Of course, there is the phenomenon of lexical ambiguity, where one string of letters has two or more dictionary entries.  We are not about to deny that the string ‘f-r-o-g’ can betoken a depression in the top of a housebrick as well as an animal.  But that phenomenon raises no genuine difficulty for our methodological principle, only the need for a terminology to delineate it.  We respond by discerning two different words, each spelt ‘f’-r-o-g’.  Which is, in effect, what dictionaries do in giving separate entries for frog1, frog2, and so on.

But beyond such trivial cases, the methodological principle rules: same word, same idea.

For definiteness, an example. It is is a matter of observation that the sentence

That dart might have landed in baby’s eye

can encode two quite different messages.  (Lucky it didn’t? Or perhaps it did?).  The Philosophers are prone to sheet the ambiguity home to the modal, discerning different senses of ‘might’.  For us, that would be not an explanatory theory, but a sheer admission of defeat.  An acceptance of brute diversity is always the last resort for a code-breaker.  Or again,

Her Majesty will walk home

can equally encode a message concerning a single future event (Her Majesty will walk home tonight), and a message concerning Her Majesty’s present habits (Nowadays, thanks to the Osborne cuts, Her Majesty will invariably walk home).  How is this datum to be explained?   Not, according to us, by discerning varying uses of ‘will’.

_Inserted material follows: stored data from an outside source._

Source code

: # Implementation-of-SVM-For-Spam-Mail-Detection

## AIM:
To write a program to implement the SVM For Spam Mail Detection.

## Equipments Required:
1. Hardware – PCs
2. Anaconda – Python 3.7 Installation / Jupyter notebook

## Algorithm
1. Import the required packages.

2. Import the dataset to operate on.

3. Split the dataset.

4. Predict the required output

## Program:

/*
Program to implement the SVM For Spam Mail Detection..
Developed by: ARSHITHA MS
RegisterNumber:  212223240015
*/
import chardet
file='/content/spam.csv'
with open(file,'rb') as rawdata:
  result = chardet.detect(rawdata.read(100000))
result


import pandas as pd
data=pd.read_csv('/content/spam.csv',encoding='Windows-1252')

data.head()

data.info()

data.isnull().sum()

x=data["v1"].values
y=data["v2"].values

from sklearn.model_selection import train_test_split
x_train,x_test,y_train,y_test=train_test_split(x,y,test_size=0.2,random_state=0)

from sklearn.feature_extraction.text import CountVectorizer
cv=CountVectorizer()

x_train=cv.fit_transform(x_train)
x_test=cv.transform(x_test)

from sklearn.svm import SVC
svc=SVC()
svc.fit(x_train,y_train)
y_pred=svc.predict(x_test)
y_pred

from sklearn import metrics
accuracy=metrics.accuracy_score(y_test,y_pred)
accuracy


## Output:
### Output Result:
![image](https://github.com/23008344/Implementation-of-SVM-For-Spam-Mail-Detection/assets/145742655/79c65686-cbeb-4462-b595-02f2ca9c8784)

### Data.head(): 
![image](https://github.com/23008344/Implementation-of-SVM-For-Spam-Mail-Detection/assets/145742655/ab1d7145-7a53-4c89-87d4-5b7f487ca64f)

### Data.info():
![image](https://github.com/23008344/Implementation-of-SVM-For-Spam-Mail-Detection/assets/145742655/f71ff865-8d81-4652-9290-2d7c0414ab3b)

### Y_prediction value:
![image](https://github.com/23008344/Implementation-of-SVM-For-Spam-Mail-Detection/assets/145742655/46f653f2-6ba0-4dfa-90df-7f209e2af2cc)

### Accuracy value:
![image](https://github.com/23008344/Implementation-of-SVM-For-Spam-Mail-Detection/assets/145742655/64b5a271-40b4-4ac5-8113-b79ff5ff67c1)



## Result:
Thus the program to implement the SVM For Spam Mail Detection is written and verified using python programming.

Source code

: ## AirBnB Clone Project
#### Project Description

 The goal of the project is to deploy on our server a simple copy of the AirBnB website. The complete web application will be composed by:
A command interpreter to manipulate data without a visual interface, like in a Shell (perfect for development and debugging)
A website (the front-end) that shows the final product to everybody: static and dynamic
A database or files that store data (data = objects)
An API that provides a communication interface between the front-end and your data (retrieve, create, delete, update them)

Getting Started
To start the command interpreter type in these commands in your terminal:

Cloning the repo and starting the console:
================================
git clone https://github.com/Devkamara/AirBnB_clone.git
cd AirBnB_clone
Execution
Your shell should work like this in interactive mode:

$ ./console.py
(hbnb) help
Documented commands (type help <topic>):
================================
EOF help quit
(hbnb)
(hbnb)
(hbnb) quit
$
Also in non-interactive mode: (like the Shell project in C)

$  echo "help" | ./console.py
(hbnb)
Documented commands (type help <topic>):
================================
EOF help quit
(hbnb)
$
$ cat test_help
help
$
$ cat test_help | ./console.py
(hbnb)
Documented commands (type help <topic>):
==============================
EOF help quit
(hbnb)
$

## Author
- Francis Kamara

What is instead happening in both these cases is that quite different encoding programs, designed for quite different purposes, nonetheless end up outputting the same sentence.

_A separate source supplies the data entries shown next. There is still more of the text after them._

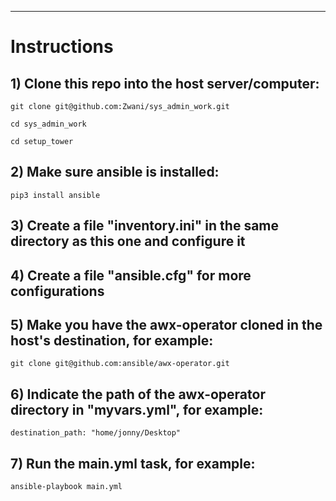 ---

# Instructions

## 1) Clone this repo into the host server/computer:

    git clone git@github.com:Zwani/sys_admin_work.git

    cd sys_admin_work
    
    cd setup_tower

## 2) Make sure ansible is installed:

    pip3 install ansible

## 3) Create a file "inventory.ini" in the same directory as this one and configure it

## 4) Create a file "ansible.cfg" for more configurations

## 5) Make you have the awx-operator cloned in the host's destination, for example:

    git clone git@github.com:ansible/awx-operator.git

## 6) Indicate the path of the awx-operator directory in "myvars.yml", for example:

    destination_path: "home/jonny/Desktop"


## 7) Run the main.yml task, for example:

    ansible-playbook main.yml
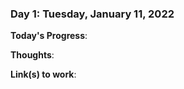 


### Day 1: Tuesday, January 11, 2022

**Today's Progress**: 

**Thoughts**: 

**Link(s) to work**:
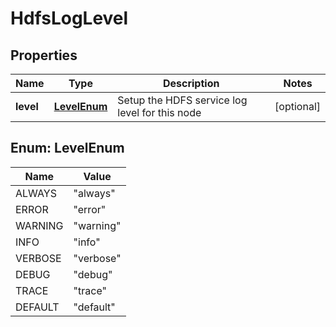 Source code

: 
# HdfsLogLevel

## Properties
Name | Type | Description | Notes
------------ | ------------- | ------------- | -------------
**level** | [**LevelEnum**](#LevelEnum) | Setup the HDFS service log level for this node |  [optional]


<a name="LevelEnum"></a>
## Enum: LevelEnum
Name | Value
---- | -----
ALWAYS | &quot;always&quot;
ERROR | &quot;error&quot;
WARNING | &quot;warning&quot;
INFO | &quot;info&quot;
VERBOSE | &quot;verbose&quot;
DEBUG | &quot;debug&quot;
TRACE | &quot;trace&quot;
DEFAULT | &quot;default&quot;




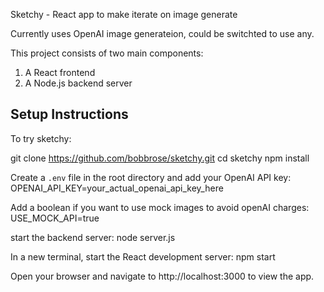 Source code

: Sketchy - React app to make iterate on image generate

Currently uses OpenAI image generateion, could be switchted to use any.

This project consists of two main components:
1. A React frontend
2. A Node.js backend server

## Setup Instructions

To try sketchy:

git clone https://github.com/bobbrose/sketchy.git
cd sketchy
npm install

 Create a `.env` file in the root directory and add your OpenAI API key:
 OPENAI_API_KEY=your_actual_openai_api_key_here

Add a boolean if you want to use mock images to avoid openAI charges:
USE_MOCK_API=true

start the backend server:
node server.js

In a new terminal, start the React development server:
npm start

Open your browser and navigate to http://localhost:3000 to view the app.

That possibility should come as no surprise.  There is nothing in the idea of a code to suggest that different messages can never end up with the same signal. Nor is it necessarily a defect in a code that it generate ambiguous signals in this way.  Practical utility, for instance, does not dictate univocity of signal.  As a means to communicating messages from mind to mind, a code succeeds to the extent that the right messages are conveyed, by whatever overall process, upon individual occasions of broadcast. It is not necessary that the messages be recoverable from the signals alone.  The Native English Speaker is clever, and a naturally evolving code will exploit that fact to the hilt.

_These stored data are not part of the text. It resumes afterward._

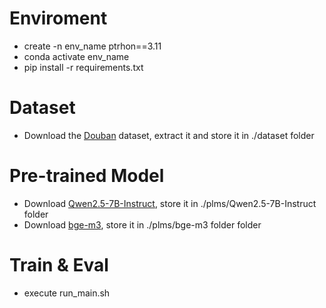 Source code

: # Enviroment
- create -n env_name ptrhon==3.11
- conda activate env_name
- pip install -r requirements.txt

# Dataset
- Download the [Douban](https://www.researchgate.net/publication/350793434_Douban_dataset_ratings_item_details_user_profiles_tags_and_reviews) dataset, extract it and store it in ./dataset folder

# Pre-trained Model
- Download [Qwen2.5-7B-Instruct](https://huggingface.co/Qwen/Qwen2.5-7B-Instruct), store it in ./plms/Qwen2.5-7B-Instruct folder
- Download [bge-m3](https://huggingface.co/BAAI/bge-m3), store it in ./plms/bge-m3 folder folder

# Train & Eval
- execute run_main.sh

It is a corollary to this last thought that there be the phenomenon of …

Unsignalled Information

Unsignalled information is the obverse of ambiguity. Messages regularly comprise both SIGNALLED and UNSIGNALLED information. Signalled information is the sum of those informational factors which end up encoded in the words which make up the signal. Unsignalled information is the sum of informational factors ingredient in the message,  but nowhere encoded in the output signal. Unsignalled information has to be read in by the hearer in her attempt to grasp the message intended to be conveyed by the speaker.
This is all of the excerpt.